Первый эскадрон ушел, включенные в полк коммунисты уговорили Юсупа взять их с собой. Второй и третий эскадроны, по распоряжению Хамдама, отправились на линию железной дороги. А в кишлаке расположился на ночлег личный отряд Хамдама из тридцати джигитов. Хамдам снял караул, приказав спать всем джигитам.
Комната была пуста, как белый гроб, известковые стены сверкали от сияния свечки. Хамдам лег на грязное ватное одеяло, разложенное на полу, прикрылся другим, почище. Потушил свечу и уснул.
Около трех часов ночи басмачи Исламкула налетели на Якка-Тут, зарезав двоих сопротивлявшихся джигитов. Хамдам крепко спал. Все джигиты, оставшиеся с ним, и сам Хамдам были взяты в плен и обезоружены.
13
Несколько ослабевший за 31 августа бой в ночь на 1 сентября разгорелся, и военные действия закипели по всей линии. Все бойцы чувствовали, что если теперь их постигнет поражение, вопрос бухарской революции может быть отсрочен на долгие годы, а восстание будет подавлено эмиром с неслыханной жестокостью.
Сарбазы упорно и отчаянно сражались. В особенности у Каршинских ворот. Там был их главный опорный пункт.
Красная артиллерия стреляла по городу. Над густой рощей, сверкая своей оболочкой, взвился аэростат с наблюдателями. Он корректировал стрельбу. Летчикам была поставлена задача - долбануть бомбами дворец эмира и наблюдать за окрестностями Бухары.
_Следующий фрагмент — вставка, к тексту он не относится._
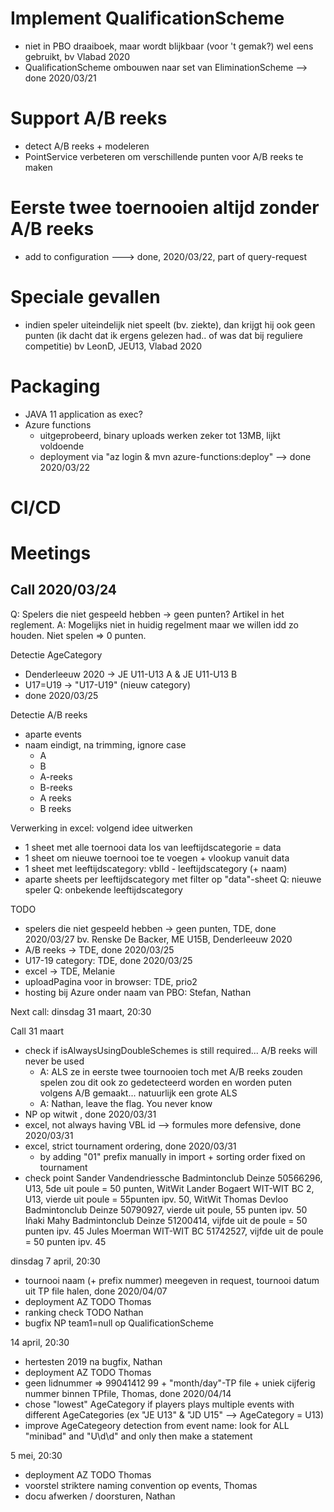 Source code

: # Implement QualificationScheme
* niet in PBO draaiboek, maar wordt blijkbaar (voor 't gemak?) wel eens gebruikt, bv Vlabad 2020
* QualificationScheme ombouwen naar set van EliminationScheme 
--> done 2020/03/21

# Support A/B reeks
* detect A/B reeks + modeleren
* PointService verbeteren om verschillende punten voor A/B reeks te maken

# Eerste twee toernooien altijd zonder A/B reeks
* add to configuration
---> done, 2020/03/22, part of query-request

# Speciale gevallen
* indien speler uiteindelijk niet speelt (bv. ziekte), dan krijgt hij ook geen punten (ik dacht dat ik ergens gelezen had.. of was dat bij reguliere competitie)
bv LeonD, JEU13, Vlabad 2020 

# Packaging
* JAVA 11 application as exec?
* Azure functions
    * uitgeprobeerd, binary uploads werken zeker tot 13MB, lijkt voldoende
    * deployment via "az login  & mvn azure-functions:deploy"
--> done 2020/03/22

# CI/CD



# Meetings
## Call 2020/03/24
Q: Spelers die niet gespeeld hebben -> geen punten? Artikel in het reglement.
A: Mogelijks niet in huidig regelment maar we willen idd zo houden. Niet spelen => 0 punten.

Detectie AgeCategory
* Denderleeuw 2020 -> JE U11-U13 A & JE U11-U13 B
* U17=U19 -> "U17-U19"  (nieuw category) 
* done 2020/03/25

Detectie A/B reeks
* aparte events
* naam eindigt, na trimming, ignore case 
    * A
    * B
    * A-reeks
    * B-reeks
    * A reeks
    * B reeks



Verwerking in excel: volgend idee uitwerken
* 1 sheet met alle toernooi data los van leeftijdscategorie = data
* 1 sheet om nieuwe toernooi toe te voegen + vlookup vanuit data
* 1 sheet met leeftijdscategory: vblId - leeftijdscategory (+ naam)
* aparte sheets per leeftijdscategory met filter op "data"-sheet
Q: nieuwe speler
Q: onbekende leeftijdscategory
                
TODO
* spelers die niet gespeeld hebben -> geen punten, TDE, done 2020/03/27
    bv. Renske De Backer, ME U15B, Denderleeuw 2020
* A/B reeks -> TDE, done 2020/03/25
* U17-19 category: TDE, done 2020/03/25
* excel -> TDE, Melanie
* uploadPagina voor in browser: TDE, prio2 
* hosting bij Azure onder naam van PBO: Stefan, Nathan

Next call: dinsdag 31 maart, 20:30 

Call 31 maart
* check if isAlwaysUsingDoubleSchemes is still required... A/B reeks will never be used
  * A: ALS ze in eerste twee tournooien toch met A/B reeks zouden spelen zou dit ook zo gedetecteerd worden en worden puten volgens A/B gemaakt... natuurlijk een grote ALS
  * A: Nathan, leave the flag. You never know
* NP op witwit , done 2020/03/31
* excel, not always having VBL id --> formules more defensive, done 2020/03/31
* excel, strict tournament ordering, done 2020/03/31
  * by adding "01" prefix manually in import + sorting order fixed on tournament
* check point
Sander Vandendriessche	Badmintonclub Deinze	50566296, U13, 5de uit poule = 50 punten, WitWit
Lander Bogaert	WIT-WIT BC	2, U13, vierde uit poule = 55punten ipv. 50, WitWit
Thomas Devloo	Badmintonclub Deinze	50790927, vierde uit poule, 55 punten ipv. 50
Iñaki Mahy	Badmintonclub Deinze	51200414, vijfde uit de poule = 50 punten ipv. 45
Jules Moerman	WIT-WIT BC	51742527, vijfde uit de poule = 50 punten ipv. 45

dinsdag 7 april, 20:30
* tournooi naam (+ prefix nummer) meegeven in request, tournooi datum uit TP file halen, done 2020/04/07
* deployment AZ TODO Thomas
* ranking check TODO Nathan
* bugfix NP team1=null op QualificationScheme

14 april, 20:30
* hertesten 2019 na bugfix, Nathan
* deployment AZ TODO Thomas
* geen lidnummer => 99041412  99 + "month/day"-TP file + uniek  cijferig nummer binnen TPfile, Thomas, done 2020/04/14
* chose "lowest" AgeCategory if players plays multiple events with different AgeCategories (ex "JE U13" & "JD U15" --> AgeCategory = U13)
* improve AgeCategeory detection from event name: look for ALL "minibad" and "U\d\d"  and only then make a statement

5 mei, 20:30
* deployment AZ TODO Thomas
* voorstel striktere naming convention op events, Thomas 
* docu afwerken / doorsturen, Nathan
Усиленный расход огнеприпасов уже истощил наши орудийные парки, и артиллеристы стали жаловаться на недостаток снарядов. Положение осложнялось еще тем, что и Чарджуй и Карши не давали о себе никаких известий, - таким образом, трудно было рассчитывать на их помощь. Иссякающий артиллерийский запас очень беспокоил командование. Дороги были сильно разрушены, и на быстрый подвоз и пополнение этого запаса невозможно было надеяться. Когда воздушная разведка сообщила, что Карши занят нами почти без боя, а первая армия, взяв Новый Чарджуй, подходит к Бухаре, тревога рассеялась. Участь Бухары решалась с приходом этих сил...
Утром 1 сентября Сашка, сбежав из госпиталя, попал в первую штурмовую группу. Лошади и люди, раскиданные по полю, ожидали сигнала; шла орудийная стрельба. Орудия стреляли сейчас уже прямой наводкой по стенам города и по Каршинским воротам.
Был пятый час утра. Сашке стало жарко. Решив прохладиться, он улегся прямо в арык. Вода в арыке едва достигала трех сантиметров. Она струилась вокруг Сашкиной спины, облизывая ему затылок и коричневые, ссохшиеся сапоги. Вместе с Жарковским появился на позиции комиссар бригады Блинов. Увидав забинтованного Сашку, он крикнул:
- Что с головой? Почему оставил госпиталь?
- Поправился, - ответил Сашка, встав как по команде "смирно", и вытянул руки по швам.
- Через двадцать минут наступление. Приготовиться! - сказал торжественно Блинов.
- Есть через двадцать! - повторил Сашка.
Блинов прорысил дальше, сопровождаемый Жарковским и двумя порученцами. Он уже был в том предбоевом настроении, когда некогда ни останавливаться, ни расспрашивать, ни интересоваться мелочами.
...Жарковский только вчера устроился в штаб. Это было давнишнее его желание. Он стремился туда не из трусости. Будучи в штабе, сегодня он уже по личному желанию шел в бой. Это выдвигало его. Умный и самолюбивый парень, бывший гимназист, недоучка, таким путем он надеялся быстрее сделать карьеру. Гордо гарцуя на коне, Жарковский подскакал к Сашке и сказал ему:
- Я пристану к твоей колонне. Идет?
- А ты разве тоже входишь в нее? - спросил его Сашка с недоумением.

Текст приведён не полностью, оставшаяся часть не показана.